- [Exercise objective] What lines of the data below hold the string "textbf"? Copy each one.
BEGIN Records
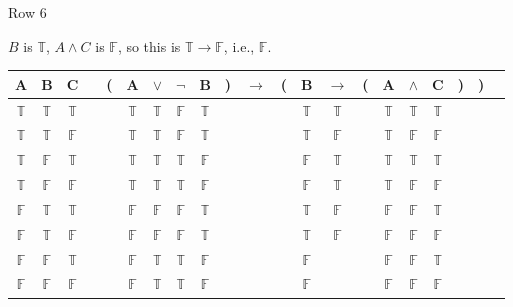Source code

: \documentclass[
  ignorenonframetext,
]{beamer}
\renewcommand{\,}{\text{, }}
\def\True{\mathbb{T}}
\def\False{\mathbb{F}}
\begin{document}
\begin{frame}{Row 6}
\protect\hypertarget{row-6}{}

\(B\) is \(\True\), \(A \wedge C\) is \(\False\), so this is
\(\True \rightarrow \False\), i.e., \(\False\).

\begin{center}
\bigskip
\begin{tabular}{@{ }c@{ }@{ }c@{ }@{ }c | c@{ }@{}c@{}@{ }c@{ }@{ }c@{ }@{ }c@{ }@{ }c@{ }@{}c@{}@{ }c@{ }@{}c@{}@{ }c@{ }@{ }c@{ }@{}c@{}@{ }c@{ }@{ }c@{ }@{ }c@{ }@{}c@{}@{}c@{}@{ }c}
A & B & C &  & ( & A & $\vee$ & $\neg$ & B & ) & $\rightarrow$ & ( & B & $\rightarrow$ & ( & A & $\wedge$ & C & ) & ) & \\
\hline 
 $\True$ & $\True$ & $\True$ &  &  & $\True$ & $\True$ & $\False$ & $\True$ &  &&  & $\True$ & $\True$ &  & $\True$ & $\True$ & $\True$ &  &  & \\
 $\True$ & $\True$ & $\False$ &  &  & $\True$ & $\True$ & $\False$ & $\True$ &  &&  & $\True$ & $\False$ &  & $\True$ & $\False$ & $\False$ &  &  & \\
 $\True$ & $\False$ & $\True$ &  &  & $\True$ & $\True$ & $\True$ & $\False$ &  &&  & $\False$ & $\True$ &  & $\True$ & $\True$ & $\True$ &  &  & \\
 $\True$ & $\False$ & $\False$ &  &  & $\True$ & $\True$ & $\True$ & $\False$ &  &&  & $\False$ & $\True$ &  & $\True$ & $\False$ & $\False$ &  &  & \\
 $\False$ & $\True$ & $\True$ &  &  & $\False$ & $\False$ & $\False$ & $\True$ &  &&  & $\True$ & $\False$ &  & $\False$ & $\False$ & $\True$ &  &  & \\
 $\False$ & $\True$ & $\False$ &  &  & $\False$ & $\False$ & $\False$ & $\True$ &  &&  & $\True$ & $\False$ &  & $\False$ & $\False$ & $\False$ &  &  & \\
 $\False$ & $\False$ & $\True$ &  &  & $\False$ & $\True$ & $\True$ & $\False$ &  &&  & $\False$ &&  & $\False$ & $\False$ & $\True$ &  &  & \\
 $\False$ & $\False$ & $\False$ &  &  & $\False$ & $\True$ & $\True$ & $\False$ &  &&  & $\False$ &&  & $\False$ & $\False$ & $\False$ &  &  & \\
\end{tabular}
\bigskip
\end{center}

\end{frame}
\end{document}
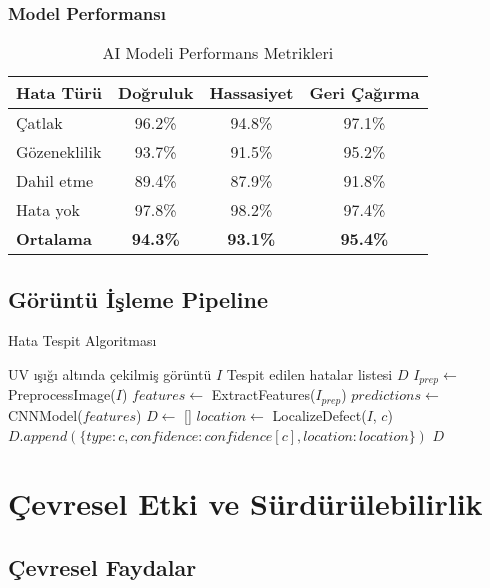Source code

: \documentclass[12pt,a4paper]{article}
\begin{document}
\subsubsection{Model Performansı}
\begin{table}[H]
    \centering
    \caption{AI Modeli Performans Metrikleri}
    \begin{tabular}{lccc}
        \toprule
        \textbf{Hata Türü} & \textbf{Doğruluk} & \textbf{Hassasiyet} & \textbf{Geri Çağırma} \\
        \midrule
        Çatlak & 96.2\% & 94.8\% & 97.1\% \\
        Gözeneklilik & 93.7\% & 91.5\% & 95.2\% \\
        Dahil etme & 89.4\% & 87.9\% & 91.8\% \\
        Hata yok & 97.8\% & 98.2\% & 97.4\% \\
        \midrule
        \textbf{Ortalama} & \textbf{94.3\%} & \textbf{93.1\%} & \textbf{95.4\%} \\
        \bottomrule
    \end{tabular}
    \label{tab:ai_performance}
\end{table}

\subsection{Görüntü İşleme Pipeline}

\begin{algorithm}
\caption{Hata Tespit Algoritması}
\begin{algorithmic}[1]
\REQUIRE UV ışığı altında çekilmiş görüntü $I$
\ENSURE Tespit edilen hatalar listesi $D$
\STATE $I_{prep} \leftarrow$ PreprocessImage($I$)
\STATE $features \leftarrow$ ExtractFeatures($I_{prep}$)
\STATE $predictions \leftarrow$ CNNModel($features$)
\STATE $D \leftarrow$ []
        \STATE $location \leftarrow$ LocalizeDefect($I$, $c$)
        \STATE $D.append(\{type: c, confidence: confidence[c], location: location\})$
    \ENDIF
\ENDFOR
\RETURN $D$
\end{algorithmic}
\end{algorithm}

\section{Çevresel Etki ve Sürdürülebilirlik}

\subsection{Çevresel Faydalar}
\end{document}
END Records
- [Exercise output]
        \textbf{Hata Türü} & \textbf{Doğruluk} & \textbf{Hassasiyet} & \textbf{Geri Çağırma} \\
        \textbf{Ortalama} & \textbf{94.3\%} & \textbf{93.1\%} & \textbf{95.4\%} \\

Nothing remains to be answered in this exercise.